To address these risks, 1inch released Profanity2—a redesigned, cryptographically sound version that mitigates the original's weaknesses. While the documentation leaves something to be desired, the underlying mechanism significantly improves security through a two-phase key generation model.

Core Security Enhancement

Instead of directly generating a private key from weak entropy, Profanity2 uses a split-key approach:

  1. Locally generate a secure key pair (Private Key A + Public Key A) using trusted tools like OpenSSL.
  2. Feed Public Key A into Profanity2 to compute an offset private key (Private Key B).
  3. Combine Private Key A and Private Key B mathematically to derive the final private key (Private Key C), whose corresponding address matches your desired vanity pattern.

This ensures that only you, possessing the locally generated Private Key A, can reconstruct the final key—even if someone else runs the same Profanity2 job.


Step-by-Step: Generating a Secure Vanity Address

Step 1: Set Up Your Environment

Profanity2 is primarily designed for Linux environments. While Windows compilation is possible, it requires modifying source files like Dispatcher.cpp (e.g., replacing certain #include directives). Additionally, OpenCL SDK support is needed for GPU acceleration.

For simplicity, assume you’ve built or obtained a working binary.
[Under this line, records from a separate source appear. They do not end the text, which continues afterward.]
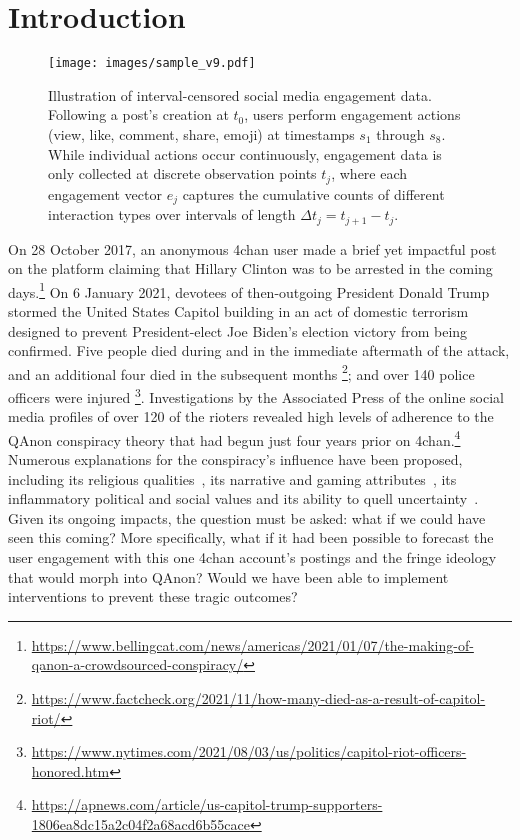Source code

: 
\section{Introduction}

\begin{figure}[tbp]
  \centering
  \texttt{[image: images/sample\_v9.pdf]}
  \caption{
    Illustration of interval-censored social media engagement data. Following a post's creation at $t_0$, users perform engagement actions (view, like, comment, share, emoji) at timestamps $s_1$ through $s_8$. While individual actions occur continuously, engagement data is only collected at discrete observation points $t_j$, where each engagement vector $e_j$ captures the cumulative counts of different interaction types over intervals of length $\Delta t_j = t_{j+1} - t_j$.
  }
  \label{fig:sample_ic_mamba}
\end{figure}


On 28 October 2017, an anonymous 4chan user made a brief yet impactful post on the platform claiming that Hillary Clinton was to be arrested in the coming days.\footnote{\url{https://www.bellingcat.com/news/americas/2021/01/07/the-making-of-qanon-a-crowdsourced-conspiracy/}}
On 6 January 2021, devotees of then-outgoing President Donald Trump stormed the United States Capitol building in an act of domestic terrorism designed to prevent President-elect Joe Biden's election victory from being confirmed. Five people died during and in the immediate aftermath of the attack, and an additional four died in the subsequent months \footnote{\url{https://www.factcheck.org/2021/11/how-many-died-as-a-result-of-capitol-riot/}}; and over 140 police officers were injured \footnote{\url{https://www.nytimes.com/2021/08/03/us/politics/capitol-riot-officers-honored.htm}}. 
Investigations by the Associated Press of the online social media profiles of over 120 of the rioters revealed high levels of adherence to the QAnon conspiracy theory that had begun just four years prior on 4chan.\footnote{\url{https://apnews.com/article/us-capitol-trump-supporters-1806ea8dc15a2c04f2a68acd6b55cace}}
Numerous explanations for the conspiracy's influence have been proposed, including its religious qualities~\citep{macmillen2022qanon}, its narrative and gaming attributes~\citep{haiven2022interview}, its inflammatory political and social values and its ability to quell uncertainty~\citep{young2022authoritarian}.
Given its ongoing impacts, the question must be asked: what if we could have seen this coming? More specifically, what if it had been possible to forecast the user engagement with this one 4chan account's postings and the fringe ideology that would morph into QAnon? Would we have been able to implement interventions to prevent these tragic outcomes?


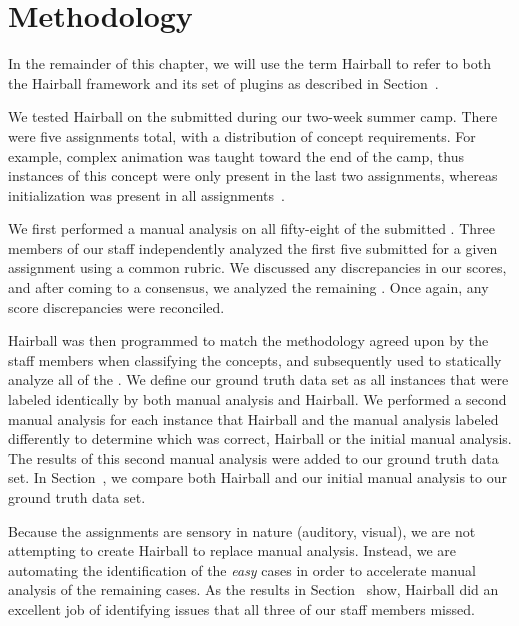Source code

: \section{Methodology} 
In the remainder of this chapter, we will use the term Hairball to refer to
both the Hairball framework and its set of plugins as described in
Section~.

We tested Hairball on the  submitted during our two-week summer
camp.  There were five assignments total, with a distribution of concept
requirements. For example, complex animation was taught toward the end of the
camp, thus instances of this concept were only present in the last two
assignments, whereas initialization was present in all
assignments~\cite{Franklin:2013:SBO}.

We first performed a manual analysis on all fifty-eight of the submitted
.  Three members of our staff independently analyzed the first five
 submitted for a given assignment using a common rubric. We
discussed any discrepancies in our scores, and after coming to a consensus, we
analyzed the remaining . Once again, any score discrepancies were
reconciled.

Hairball was then programmed to match the methodology agreed upon by the staff
members when classifying the concepts, and subsequently used to statically
analyze all of the . We define our ground truth data set as all
instances that were labeled identically by both manual analysis and
Hairball. We performed a second manual analysis for each instance that Hairball
and the manual analysis labeled differently to determine which was correct,
Hairball or the initial manual analysis. The results of this second manual
analysis were added to our ground truth data set. In
Section~, we compare both Hairball and our initial manual
analysis to our ground truth data set.

Because the assignments are sensory in nature (auditory, visual), we are not
attempting to create Hairball to replace manual analysis. Instead, we are
automating the identification of the \emph{easy} cases in order to accelerate
manual analysis of the remaining cases. As the results in
Section~ show, Hairball did an excellent job of
identifying issues that all three of our staff members missed.
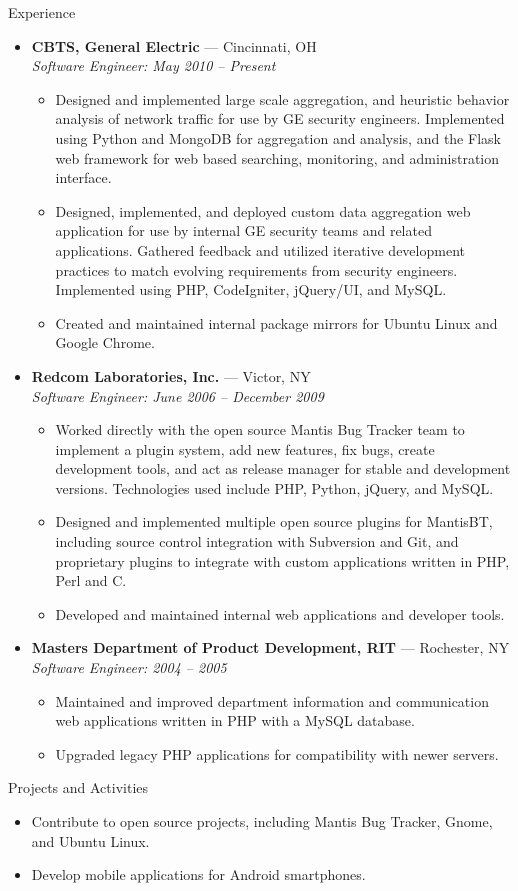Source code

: \documentclass[11pt,oneside]{article}
\newenvironment{ressection}[1]{
	\vspace{8pt}
	{\fontfamily{phv}\selectfont\Large#1}
	\begin{itemize}
	\vspace{3pt}
}{
	\end{itemize}
}
\newcommand{\resitem}[1]{
	\vspace{-4pt}
	\item \begin{flushleft} #1 \end{flushleft}
}
\newcommand{\ressubitem}[1]{
	\vspace{-1pt}
	\item \begin{flushleft} #1 \end{flushleft}
}
\newcommand{\resbigitem}[3]{
	\vspace{-5pt}
	\item
	\textbf{#1} --- #2 \\
	\textit{#3}
}
\newenvironment{ressubsec}[3]{
	\resbigitem{#1}{#2}{#3}
	\vspace{-2pt}
	\begin{itemize}
}{
	\end{itemize}
}
\begin{document}
\begin{ressection}{Experience}

	\begin{ressubsec}{CBTS, General Electric}{Cincinnati, OH}
	{Software Engineer: May 2010 -- Present}
		\ressubitem{Designed and implemented large scale aggregation, and heuristic behavior analysis
		of network traffic for use by GE security engineers.
		Implemented using Python and MongoDB for aggregation and analysis, and the Flask web framework
		for web based searching, monitoring, and administration interface.}
		\ressubitem{Designed, implemented, and deployed custom data aggregation web application
		for use by internal GE security teams and related applications.  Gathered feedback and utilized
		iterative development practices to match evolving requirements from security engineers.
		Implemented using PHP, CodeIgniter, jQuery/UI, and MySQL.}
		\ressubitem{Created and maintained internal package mirrors for Ubuntu Linux and Google Chrome.}
	\end{ressubsec}

	\begin{ressubsec}{Redcom Laboratories, Inc.}{Victor, NY}
	{Software Engineer: June 2006 -- December 2009}
		\ressubitem{Worked directly with the open source Mantis Bug Tracker team to implement
		a plugin system, add new features, fix bugs, create development tools, and act as release
		manager for stable and development versions.  Technologies used include PHP, Python,
		jQuery, and MySQL.}
		\ressubitem{Designed and implemented multiple open source plugins for MantisBT, including
		source control integration with Subversion and Git, and proprietary plugins to integrate
		with custom applications written in PHP, Perl and C.}
		\ressubitem{Developed and maintained internal web applications and developer tools.}
	\end{ressubsec}

	\begin{ressubsec}{Masters Department of Product Development, RIT}{Rochester, NY}
	{Software Engineer: 2004 -- 2005}
		\ressubitem{Maintained and improved department information and communication web
		applications written in PHP with a MySQL database.}
		\ressubitem{Upgraded legacy PHP applications for compatibility with newer servers.}
	\end{ressubsec}

\end{ressection}


\begin{ressection}{Projects and Activities}

	\resitem{Contribute to open source projects, including Mantis Bug Tracker, Gnome, and Ubuntu Linux.}

	\resitem{Develop mobile applications for Android smartphones.}



\end{ressection}
\end{document}
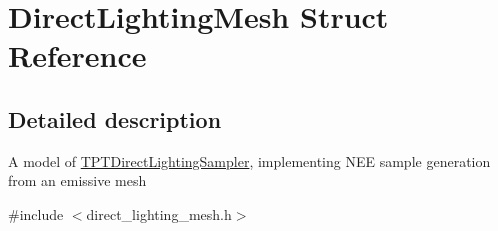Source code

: \hypertarget{struct_direct_lighting_mesh}{}\section{Direct\+Lighting\+Mesh Struct Reference}
\label{struct_direct_lighting_mesh}


\subsection{Detailed description}
A model of \hyperlink{_p_t_lib_page_TPTDirectLightingSampler}{T\+P\+T\+Direct\+Lighting\+Sampler}, implementing N\+EE sample generation from an emissive mesh 

{\ttfamily \#include $<$direct\+\_\+lighting\+\_\+mesh.\+h$>$}

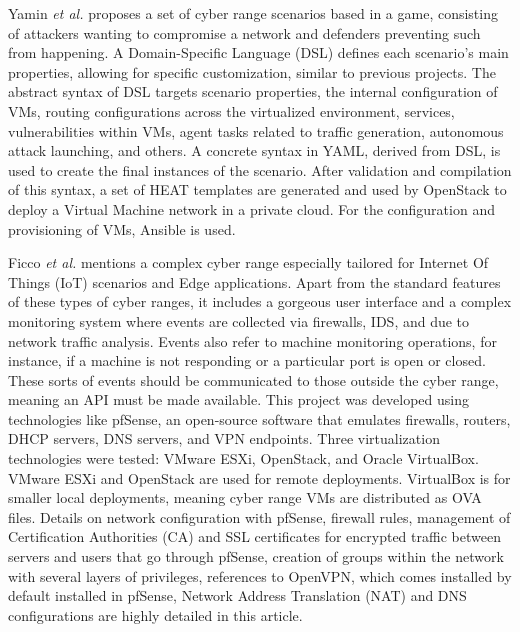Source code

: Yamin \textit{et al.} \cite{serious_games_as_a_tool_to_model_attack_and_defense_scenarios_ref} proposes a set of cyber range scenarios based in a game, consisting of attackers wanting to compromise a network and defenders preventing such from happening. A Domain-Specific Language (DSL) defines each scenario's main properties, allowing for specific customization, similar to previous projects. The abstract syntax of DSL targets scenario properties, the internal configuration of VMs, routing configurations across the virtualized environment, services, vulnerabilities within VMs, agent tasks related to traffic generation, autonomous attack launching, and others. A concrete syntax in YAML, derived from DSL, is used to create the final instances of the scenario. After validation and compilation of this syntax, a set of HEAT templates are generated and used by OpenStack to deploy a Virtual Machine network in a private cloud. For the configuration and provisioning of VMs, Ansible is used.


Ficco \textit{et al.} \cite{leaf_ref} mentions a complex cyber range especially tailored for Internet Of Things (IoT) scenarios and Edge applications. Apart from the standard features of these types of cyber ranges, it includes a gorgeous user interface and a complex monitoring system where events are collected via firewalls, IDS, and due to network traffic analysis. Events also refer to machine monitoring operations, for instance, if a machine is not responding or a particular port is open or closed. These sorts of events should be communicated to those outside the cyber range, meaning an API must be made available. This project was developed using technologies like pfSense, an open-source software that emulates firewalls, routers, DHCP servers, DNS servers, and VPN endpoints. Three virtualization technologies were tested: VMware ESXi, OpenStack, and Oracle VirtualBox. VMware ESXi and OpenStack are used for remote deployments. VirtualBox is for smaller local deployments, meaning cyber range VMs are distributed as OVA files. Details on network configuration with pfSense, firewall rules, management of Certification Authorities (CA) and SSL certificates for encrypted traffic between servers and users that go through pfSense, creation of groups within the network with several layers of privileges, references to OpenVPN, which comes installed by default installed in pfSense, Network Address Translation (NAT) and DNS configurations are highly detailed in this article.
Always compile from official source to avoid backdoored executables.


Step 2: Generate a Local Key Pair (Private Key A & Public Key A)

Use OpenSSL to create a secure ECDSA key pair on your local machine:

openssl ecparam -genkey -name secp256k1 -text -noout -outform DER | xxd -p -c 1000 | sed 's/41534e31204f49443a20736563703235366b310a30740201010420/Private Key: /' | sed 's/a00706052b8104000aa144034200/'$'\\nPublic Key: /'

This outputs:

🔐 Security Tip: Never transmit Private Key A over an unsecured channel. This is the foundation of your security.

Step 3: Run Profanity2 with Public Key A

Extract the Public Key A and remove the leading 04 (which denotes uncompressed format). Then run:

profanity2 --matching c0c0aXXXXXXXXXXXXXXXXXXXXXXXXXXXXXXXXXXX -z [public_key_without_04]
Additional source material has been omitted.